* _Supplied data_
***
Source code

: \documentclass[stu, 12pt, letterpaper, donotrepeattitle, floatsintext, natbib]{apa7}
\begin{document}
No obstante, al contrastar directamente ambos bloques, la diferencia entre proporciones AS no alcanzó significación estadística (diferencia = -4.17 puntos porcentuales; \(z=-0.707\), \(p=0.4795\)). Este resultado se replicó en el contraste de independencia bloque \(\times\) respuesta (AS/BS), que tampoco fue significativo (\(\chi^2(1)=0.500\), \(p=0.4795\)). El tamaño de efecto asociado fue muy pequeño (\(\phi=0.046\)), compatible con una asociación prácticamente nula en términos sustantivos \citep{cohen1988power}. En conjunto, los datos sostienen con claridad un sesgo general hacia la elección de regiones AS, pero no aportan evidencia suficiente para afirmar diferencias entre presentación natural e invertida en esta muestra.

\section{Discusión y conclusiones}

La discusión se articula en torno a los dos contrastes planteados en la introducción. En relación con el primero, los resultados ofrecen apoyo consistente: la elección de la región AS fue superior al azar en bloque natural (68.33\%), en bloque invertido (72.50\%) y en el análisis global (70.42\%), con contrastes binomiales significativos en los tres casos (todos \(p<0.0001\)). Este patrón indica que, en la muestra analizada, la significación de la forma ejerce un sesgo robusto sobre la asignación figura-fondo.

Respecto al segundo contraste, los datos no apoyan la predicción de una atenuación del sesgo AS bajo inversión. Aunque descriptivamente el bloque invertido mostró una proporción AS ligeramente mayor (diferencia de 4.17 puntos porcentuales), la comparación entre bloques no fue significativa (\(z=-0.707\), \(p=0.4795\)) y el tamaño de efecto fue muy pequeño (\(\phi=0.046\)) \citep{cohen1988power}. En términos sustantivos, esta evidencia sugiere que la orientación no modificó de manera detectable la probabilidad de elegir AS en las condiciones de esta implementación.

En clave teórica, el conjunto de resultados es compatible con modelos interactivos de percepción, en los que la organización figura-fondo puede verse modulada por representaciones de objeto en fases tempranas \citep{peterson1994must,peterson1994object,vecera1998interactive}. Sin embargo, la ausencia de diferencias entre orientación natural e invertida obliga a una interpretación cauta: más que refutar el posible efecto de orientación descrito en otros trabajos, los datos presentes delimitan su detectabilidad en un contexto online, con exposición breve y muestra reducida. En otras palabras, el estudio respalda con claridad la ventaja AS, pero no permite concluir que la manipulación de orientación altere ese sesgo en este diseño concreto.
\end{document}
***
Go through the listing, and whenever a line contains the string "tamaño", copy that line.

* _Exercise response_
No obstante, al contrastar directamente ambos bloques, la diferencia entre proporciones AS no alcanzó significación estadística (diferencia = -4.17 puntos porcentuales; \(z=-0.707\), \(p=0.4795\)). Este resultado se replicó en el contraste de independencia bloque \(\times\) respuesta (AS/BS), que tampoco fue significativo (\(\chi^2(1)=0.500\), \(p=0.4795\)). El tamaño de efecto asociado fue muy pequeño (\(\phi=0.046\)), compatible con una asociación prácticamente nula en términos sustantivos \citep{cohen1988power}. En conjunto, los datos sostienen con claridad un sesgo general hacia la elección de regiones AS, pero no aportan evidencia suficiente para afirmar diferencias entre presentación natural e invertida en esta muestra.
Respecto al segundo contraste, los datos no apoyan la predicción de una atenuación del sesgo AS bajo inversión. Aunque descriptivamente el bloque invertido mostró una proporción AS ligeramente mayor (diferencia de 4.17 puntos porcentuales), la comparación entre bloques no fue significativa (\(z=-0.707\), \(p=0.4795\)) y el tamaño de efecto fue muy pequeño (\(\phi=0.046\)) \citep{cohen1988power}. En términos sustantivos, esta evidencia sugiere que la orientación no modificó de manera detectable la probabilidad de elegir AS en las condiciones de esta implementación.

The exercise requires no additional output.